[Pulp-dev] Asyncio I/O Downloaders

Thu Aug 24 23:16:39 UTC 2017

Thank you for writing these points so clearly. I was working from the other
requirements you wrote [2], but it mostly does the ones below. I'll try to
give answers inline.

[2]: https://pulp.plan.io/issues/2951#note-17

On Thu, Aug 24, 2017 at 4:58 PM, Jeff Ortel <jortel at redhat.com> wrote:

>
>
> On 08/24/2017 09:51 AM, Brian Bouterse wrote:
> > The next step in considering the asyncio downloaders is done and ready
> to be looked at. The PR made [0]
> > replaces the existing downloaders and is "merge-ready". The best way to
> read about them is through their docs
> > [1]. Here are some of its highlights:
> >
> > # Code size and docs
> > * huge code savings by switching to asyncio. removes 2427 lines and adds
> 558 lines.
>
> Replacing concurrent.futures with asyncio would remove a fair amount of
> code in batch.py but the remainder of
> lines of code removed discarded features.  Each can be correlated to use
> cases [2].
>
> - Custom error recovery.
>     Supported recoverable error recovery.
>
If an exception is raised in a co-routine it propagates up to allow for
custom handling. Meanwhile you can re-enter the coroutine to allow all
other non-errored downloading can occur.

    Supported unavailable mirrors.

Was mirroring in the previous code? I didn't see it. This can be
accomplished by subclassing a HttpDownloader and implementing 1 method. I
can show an example if that helps.
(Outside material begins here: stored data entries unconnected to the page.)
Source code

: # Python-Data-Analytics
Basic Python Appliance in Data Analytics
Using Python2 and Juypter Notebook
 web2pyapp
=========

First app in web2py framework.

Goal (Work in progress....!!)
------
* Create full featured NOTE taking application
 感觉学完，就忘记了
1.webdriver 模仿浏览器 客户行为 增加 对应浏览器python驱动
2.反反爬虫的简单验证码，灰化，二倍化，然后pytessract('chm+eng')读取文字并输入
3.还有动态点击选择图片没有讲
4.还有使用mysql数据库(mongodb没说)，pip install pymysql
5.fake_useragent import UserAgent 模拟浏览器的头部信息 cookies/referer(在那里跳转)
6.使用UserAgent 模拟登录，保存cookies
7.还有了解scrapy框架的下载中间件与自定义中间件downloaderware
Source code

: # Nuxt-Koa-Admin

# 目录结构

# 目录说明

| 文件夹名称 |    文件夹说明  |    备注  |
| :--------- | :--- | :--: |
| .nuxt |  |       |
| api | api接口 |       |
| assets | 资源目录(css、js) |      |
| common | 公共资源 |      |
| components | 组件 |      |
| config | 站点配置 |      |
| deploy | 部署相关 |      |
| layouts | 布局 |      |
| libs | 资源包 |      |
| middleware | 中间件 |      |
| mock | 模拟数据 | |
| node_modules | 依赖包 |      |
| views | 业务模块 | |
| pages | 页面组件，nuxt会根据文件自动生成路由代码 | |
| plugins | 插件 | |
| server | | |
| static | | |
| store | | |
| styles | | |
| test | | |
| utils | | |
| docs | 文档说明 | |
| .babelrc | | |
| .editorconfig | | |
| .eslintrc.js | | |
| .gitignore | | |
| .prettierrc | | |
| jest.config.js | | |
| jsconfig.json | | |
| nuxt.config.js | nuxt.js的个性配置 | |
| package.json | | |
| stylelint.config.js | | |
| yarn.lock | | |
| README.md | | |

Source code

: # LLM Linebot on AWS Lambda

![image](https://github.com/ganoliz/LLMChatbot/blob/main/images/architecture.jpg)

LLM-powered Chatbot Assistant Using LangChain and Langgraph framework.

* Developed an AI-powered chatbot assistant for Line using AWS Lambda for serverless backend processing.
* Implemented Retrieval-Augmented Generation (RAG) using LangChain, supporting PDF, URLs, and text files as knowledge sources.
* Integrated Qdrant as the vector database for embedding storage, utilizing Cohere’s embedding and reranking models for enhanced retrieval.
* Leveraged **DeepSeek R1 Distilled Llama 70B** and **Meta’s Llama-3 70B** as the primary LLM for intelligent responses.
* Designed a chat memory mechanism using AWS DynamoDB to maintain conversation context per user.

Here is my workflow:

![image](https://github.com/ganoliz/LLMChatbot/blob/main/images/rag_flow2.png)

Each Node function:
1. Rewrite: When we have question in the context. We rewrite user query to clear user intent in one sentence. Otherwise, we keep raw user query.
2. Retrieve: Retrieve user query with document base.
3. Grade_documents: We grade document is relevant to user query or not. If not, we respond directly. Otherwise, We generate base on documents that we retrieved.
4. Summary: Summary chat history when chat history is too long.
Mirroring is content specific so I think
we can't offer this in the plugin API anyway.

>
> - Event notifications.
>
I can see how the threaded design needs one, but with asyncio you don't
need one. All of the use cases are done as needed, easily either in core or
by plugin writers. The main goal with this design is that its highly
extensible to add custom behaviors either in core or a plugin with little
extra work. All Python developers know how to subclass things to customize
behaviors, but not all of them know how to work with a custom event system.
This is one of the main reasons to standardize on a common technology.

>     Supported streamer forwarding of HTTP headers.
>     Supported ChangeSet knowing when an artifact was actually downloaded.
>     Supported calculating digests and size needed ONLY for creating
> Artifacts.
>     Supported (future) progress reporting when desired.
>     Supported (future) mirror lists.
>
> - Custom Writers - handling of downloaded bits.
>     Supported writing files to disk.
>
^ is the default behavior

>     Supported the streamer streaming downloaded bit stream in the Twisted
> response instead of writing
>     the file to disk.
>
We didn't make any changes to the streamer code so this is unrelated. When
we do go to change it though, we can probably update the streamer to work
with this in a day. Swapping out the write-to-disk behavior with a stream
via twisted behavior is a single method to override in a subclass.

>
> - File URLs.
>     supported: "file:///myfile"
>
^ This can be easily added. Is that something I should do? I think it would
be another 100 lines or so because asyncio does most of the work.

>
> - Custom validations without having to subclass the downloader.
>     Included: digest and size validations but plugin writer could
> implement additional validations.
>
It validates size and digests currently. Adding custom validations is easy.
Doing it without subclassing is not something the plugin writer really
cares about, I think. We didn't talk about that requirement.

> - Standardized settings for SSL and Auth.
>     Supported consistent settings across downloader types.
>
^ it does

    Supported validation of settings.
>
Validation of settings happens in the serializer. In terms of the download
API, if the settings are invalid they will be rejected and errors logged so
I think everything will work as expected without this requirement.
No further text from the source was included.